Today, Utah Avalanche Center (UAC) forecasters come to the same office at the same ungodly hour, but that’s about where the similarities to those early days end. And much of that is thanks to Bruce Tremper, the man who’s served as director of the UAC for 29 years.
Regarding the accomplishments of UAC, Tremper doesn’t often say, “I.” It’s always, “We developed … ” or, “We instituted … ” Quite humble, the man was the force behind the most significant changes to shape avalanche forecasting and education. He’s widely regarded as a local hero and a leading national expert on snow safety. And he still spends as many days as possible touring the Wasatch, usually mentoring those following him up the skin-track.
When Tremper arrived at the UAC in the mid ’80s, he’d taken a lot of writing courses in grad school and learned the value of using storytelling to get people to listen. He was also fresh off a stint at the Alaska Avalanche Center, where his mentors were pioneering engaging and memorable ways to teach avalanche-safety courses.
“I looked at the way we typed advisories into our clattering old machine, and I thought, ‘Who wants to read this?’” Tremper says.
And so, he shifted the UAC’s approach to follow his mentors’ lead and expand upon their insights. At his first annual meeting with local avalanche professionals, he cajoled, “There’s no sense in putting out forecasts and classes if no one will remember what you said.
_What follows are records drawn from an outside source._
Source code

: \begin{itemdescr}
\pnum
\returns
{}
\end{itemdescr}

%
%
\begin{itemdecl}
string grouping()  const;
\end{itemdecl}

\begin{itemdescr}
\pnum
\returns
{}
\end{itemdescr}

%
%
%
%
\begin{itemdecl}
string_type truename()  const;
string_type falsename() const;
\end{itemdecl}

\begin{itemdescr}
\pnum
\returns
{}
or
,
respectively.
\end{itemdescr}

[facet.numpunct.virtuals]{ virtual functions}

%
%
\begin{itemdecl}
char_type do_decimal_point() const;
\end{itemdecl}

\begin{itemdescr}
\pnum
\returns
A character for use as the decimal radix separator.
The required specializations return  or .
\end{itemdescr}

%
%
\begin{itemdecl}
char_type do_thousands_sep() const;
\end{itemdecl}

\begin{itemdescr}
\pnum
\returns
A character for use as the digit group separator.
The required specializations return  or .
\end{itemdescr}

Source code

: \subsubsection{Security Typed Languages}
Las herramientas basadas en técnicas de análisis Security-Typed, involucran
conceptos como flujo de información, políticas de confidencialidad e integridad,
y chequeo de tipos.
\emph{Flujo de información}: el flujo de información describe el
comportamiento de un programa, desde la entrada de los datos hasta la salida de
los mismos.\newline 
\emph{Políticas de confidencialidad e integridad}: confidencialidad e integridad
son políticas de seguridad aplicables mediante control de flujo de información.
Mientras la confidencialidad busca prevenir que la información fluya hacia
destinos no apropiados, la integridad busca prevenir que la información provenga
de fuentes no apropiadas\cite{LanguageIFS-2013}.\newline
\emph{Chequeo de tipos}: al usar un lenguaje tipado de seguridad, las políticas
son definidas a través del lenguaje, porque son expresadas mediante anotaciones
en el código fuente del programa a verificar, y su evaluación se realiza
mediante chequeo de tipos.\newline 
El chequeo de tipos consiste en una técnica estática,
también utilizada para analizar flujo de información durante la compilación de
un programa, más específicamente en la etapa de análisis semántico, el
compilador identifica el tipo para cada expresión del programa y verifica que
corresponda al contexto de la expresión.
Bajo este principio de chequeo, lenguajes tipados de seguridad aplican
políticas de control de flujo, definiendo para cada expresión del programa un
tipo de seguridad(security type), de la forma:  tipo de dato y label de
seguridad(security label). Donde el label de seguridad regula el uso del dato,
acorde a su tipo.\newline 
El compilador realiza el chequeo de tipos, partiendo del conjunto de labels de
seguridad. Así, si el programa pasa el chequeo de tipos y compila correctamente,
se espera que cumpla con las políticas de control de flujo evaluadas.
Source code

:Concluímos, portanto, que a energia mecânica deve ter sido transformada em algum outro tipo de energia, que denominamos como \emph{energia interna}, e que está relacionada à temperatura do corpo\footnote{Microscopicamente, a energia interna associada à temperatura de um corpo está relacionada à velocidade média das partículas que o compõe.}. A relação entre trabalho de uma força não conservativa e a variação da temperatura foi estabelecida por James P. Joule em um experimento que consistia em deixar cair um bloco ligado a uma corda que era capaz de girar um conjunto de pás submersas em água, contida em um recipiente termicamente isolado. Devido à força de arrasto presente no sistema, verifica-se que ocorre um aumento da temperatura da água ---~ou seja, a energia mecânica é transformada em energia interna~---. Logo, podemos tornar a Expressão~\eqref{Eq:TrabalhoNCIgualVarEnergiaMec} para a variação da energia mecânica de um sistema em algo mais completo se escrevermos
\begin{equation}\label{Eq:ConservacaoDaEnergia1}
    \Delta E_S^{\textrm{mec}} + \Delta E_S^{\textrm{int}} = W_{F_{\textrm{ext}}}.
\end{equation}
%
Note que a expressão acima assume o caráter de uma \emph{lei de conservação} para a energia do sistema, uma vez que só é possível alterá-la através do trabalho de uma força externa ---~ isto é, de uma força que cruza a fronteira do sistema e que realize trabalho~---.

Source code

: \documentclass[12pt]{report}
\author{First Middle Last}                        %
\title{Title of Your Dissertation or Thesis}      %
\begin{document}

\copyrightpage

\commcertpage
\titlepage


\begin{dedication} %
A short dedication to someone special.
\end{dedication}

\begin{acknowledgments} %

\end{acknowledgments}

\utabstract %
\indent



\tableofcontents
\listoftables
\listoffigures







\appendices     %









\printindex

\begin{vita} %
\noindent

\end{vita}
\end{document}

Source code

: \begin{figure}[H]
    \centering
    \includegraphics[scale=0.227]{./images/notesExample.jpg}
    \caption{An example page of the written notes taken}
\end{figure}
After all, we’re in the entertainment business!”
His colleagues laughed, but Tremper was dead serious.
The forecasters started injecting jokes, personal stories, metaphors and analogies into their morning phone recordings, and soon had to add 10 phone lines to handle the increased call volume. Meanwhile, avalanche courses suddenly became entertaining multimedia presentations with photos, videos and hand-built model avalanches.
Tremper, a self-described nerd, also jumped on the Internet train early on, and taught local, suspicious avalanche directors to use the first-generation Internet browser.
“We knew that people are visual learners, and they could digest information best when it was illustrated.”
“During [the 2002] Olympic games, we pioneered online graphics to illustrate avalanche advisories, and people loved it. And thus, we entered the modern world, whether we liked it or not,” says Tremper with a laugh.
Indeed, Tremper’s progressive approach to sharing information with the masses has been adopted by most major avalanche centers around the world. Graphics forged in the UAC’s avalanche reports are now the norm in avalanche forecasts and education.
“We’ve always paid very close attention to the cutting edge—and tried to anticipate what’s coming next so we can stay a step ahead,” Tremper says.
As backcountry user demographics expand to include more snowmobilers and a generation of tele-adverse Alpine tour skiers, education and advisory methods have to keep pace.
“It’s a brave new world. What comes next?” muses Tremper.
Tremper officially retired from his post as director of the UAC in 2015, but don’t expect him to fade from the “avy” scene. He’ll continue part-time on the UAC’s nonprofit side, creating informative videos to help us powder gluttons stay safe. So say hello if you see him out on the skin track—and thank him while you’re at it. He’s likely had a lot to do with your snow-safety education.